▸ Material to process

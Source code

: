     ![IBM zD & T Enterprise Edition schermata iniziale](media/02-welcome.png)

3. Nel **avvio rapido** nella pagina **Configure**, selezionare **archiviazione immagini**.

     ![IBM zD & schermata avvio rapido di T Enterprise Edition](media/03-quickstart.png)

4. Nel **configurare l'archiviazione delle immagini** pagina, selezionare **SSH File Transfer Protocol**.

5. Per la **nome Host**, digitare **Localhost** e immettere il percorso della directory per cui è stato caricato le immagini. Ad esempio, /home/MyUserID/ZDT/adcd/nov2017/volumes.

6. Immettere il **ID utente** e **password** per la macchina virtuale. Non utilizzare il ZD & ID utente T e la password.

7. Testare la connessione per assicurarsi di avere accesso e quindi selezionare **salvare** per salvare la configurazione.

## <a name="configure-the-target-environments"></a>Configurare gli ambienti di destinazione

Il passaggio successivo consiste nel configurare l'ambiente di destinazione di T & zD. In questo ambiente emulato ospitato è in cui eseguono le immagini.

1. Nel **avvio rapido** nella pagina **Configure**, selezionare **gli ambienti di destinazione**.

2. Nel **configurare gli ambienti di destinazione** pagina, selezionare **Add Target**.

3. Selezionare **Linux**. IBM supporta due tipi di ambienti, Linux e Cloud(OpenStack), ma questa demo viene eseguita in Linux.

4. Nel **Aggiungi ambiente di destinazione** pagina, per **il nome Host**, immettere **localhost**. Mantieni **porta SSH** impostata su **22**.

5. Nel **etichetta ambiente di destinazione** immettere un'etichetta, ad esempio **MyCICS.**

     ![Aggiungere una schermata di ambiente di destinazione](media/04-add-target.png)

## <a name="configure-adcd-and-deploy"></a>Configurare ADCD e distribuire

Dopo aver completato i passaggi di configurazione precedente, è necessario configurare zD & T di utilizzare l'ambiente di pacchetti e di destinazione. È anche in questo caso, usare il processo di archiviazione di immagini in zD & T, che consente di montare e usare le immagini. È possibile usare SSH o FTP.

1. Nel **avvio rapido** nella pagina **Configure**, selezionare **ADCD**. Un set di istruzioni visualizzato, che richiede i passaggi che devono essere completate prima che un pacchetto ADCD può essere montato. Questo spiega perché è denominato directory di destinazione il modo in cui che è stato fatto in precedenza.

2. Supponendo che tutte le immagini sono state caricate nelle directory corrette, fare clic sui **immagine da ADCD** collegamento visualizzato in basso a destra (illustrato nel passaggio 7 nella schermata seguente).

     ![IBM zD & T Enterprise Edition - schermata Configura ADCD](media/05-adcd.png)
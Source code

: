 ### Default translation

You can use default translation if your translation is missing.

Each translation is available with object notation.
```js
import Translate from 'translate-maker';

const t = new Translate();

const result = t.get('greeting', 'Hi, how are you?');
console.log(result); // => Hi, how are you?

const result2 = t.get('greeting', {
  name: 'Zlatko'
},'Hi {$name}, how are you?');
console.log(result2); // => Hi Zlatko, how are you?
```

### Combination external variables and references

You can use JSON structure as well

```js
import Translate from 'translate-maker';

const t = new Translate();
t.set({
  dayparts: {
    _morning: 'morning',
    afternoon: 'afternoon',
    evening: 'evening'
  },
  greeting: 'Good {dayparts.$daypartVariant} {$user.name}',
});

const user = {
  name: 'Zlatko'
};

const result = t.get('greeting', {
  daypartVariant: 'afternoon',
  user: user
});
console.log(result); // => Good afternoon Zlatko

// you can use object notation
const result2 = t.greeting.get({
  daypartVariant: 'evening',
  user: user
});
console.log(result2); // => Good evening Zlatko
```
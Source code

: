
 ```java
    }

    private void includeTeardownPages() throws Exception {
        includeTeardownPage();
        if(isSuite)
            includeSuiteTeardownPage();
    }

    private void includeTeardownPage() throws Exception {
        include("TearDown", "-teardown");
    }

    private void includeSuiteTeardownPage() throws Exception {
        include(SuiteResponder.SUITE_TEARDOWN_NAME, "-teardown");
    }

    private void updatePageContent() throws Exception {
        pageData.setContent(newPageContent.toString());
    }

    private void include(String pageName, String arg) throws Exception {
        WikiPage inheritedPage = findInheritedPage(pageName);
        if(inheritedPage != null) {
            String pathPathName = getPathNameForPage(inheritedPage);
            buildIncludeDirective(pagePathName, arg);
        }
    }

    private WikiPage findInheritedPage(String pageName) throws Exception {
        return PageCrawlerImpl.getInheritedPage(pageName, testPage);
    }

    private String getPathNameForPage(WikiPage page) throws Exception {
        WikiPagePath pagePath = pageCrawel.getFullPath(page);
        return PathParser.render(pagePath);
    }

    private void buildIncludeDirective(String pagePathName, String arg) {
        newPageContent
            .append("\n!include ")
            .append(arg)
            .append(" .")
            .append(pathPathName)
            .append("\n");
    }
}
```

▸ The problem
Starting with the first line of the listing above and ending with the line that holds "4. Nel **Aggiungi", return those lines exactly as written, both included.

▸ Solution to this problem
Source code

:     ![IBM zD & T Enterprise Edition schermata iniziale](media/02-welcome.png)

3. Nel **avvio rapido** nella pagina **Configure**, selezionare **archiviazione immagini**.

     ![IBM zD & schermata avvio rapido di T Enterprise Edition](media/03-quickstart.png)

4. Nel **configurare l'archiviazione delle immagini** pagina, selezionare **SSH File Transfer Protocol**.

5. Per la **nome Host**, digitare **Localhost** e immettere il percorso della directory per cui è stato caricato le immagini. Ad esempio, /home/MyUserID/ZDT/adcd/nov2017/volumes.

6. Immettere il **ID utente** e **password** per la macchina virtuale. Non utilizzare il ZD & ID utente T e la password.

7. Testare la connessione per assicurarsi di avere accesso e quindi selezionare **salvare** per salvare la configurazione.

## <a name="configure-the-target-environments"></a>Configurare gli ambienti di destinazione

Il passaggio successivo consiste nel configurare l'ambiente di destinazione di T & zD. In questo ambiente emulato ospitato è in cui eseguono le immagini.

1. Nel **avvio rapido** nella pagina **Configure**, selezionare **gli ambienti di destinazione**.

2. Nel **configurare gli ambienti di destinazione** pagina, selezionare **Add Target**.

3. Selezionare **Linux**. IBM supporta due tipi di ambienti, Linux e Cloud(OpenStack), ma questa demo viene eseguita in Linux.

4. Nel **Aggiungi ambiente di destinazione** pagina, per **il nome Host**, immettere **localhost**. Mantieni **porta SSH** impostata su **22**.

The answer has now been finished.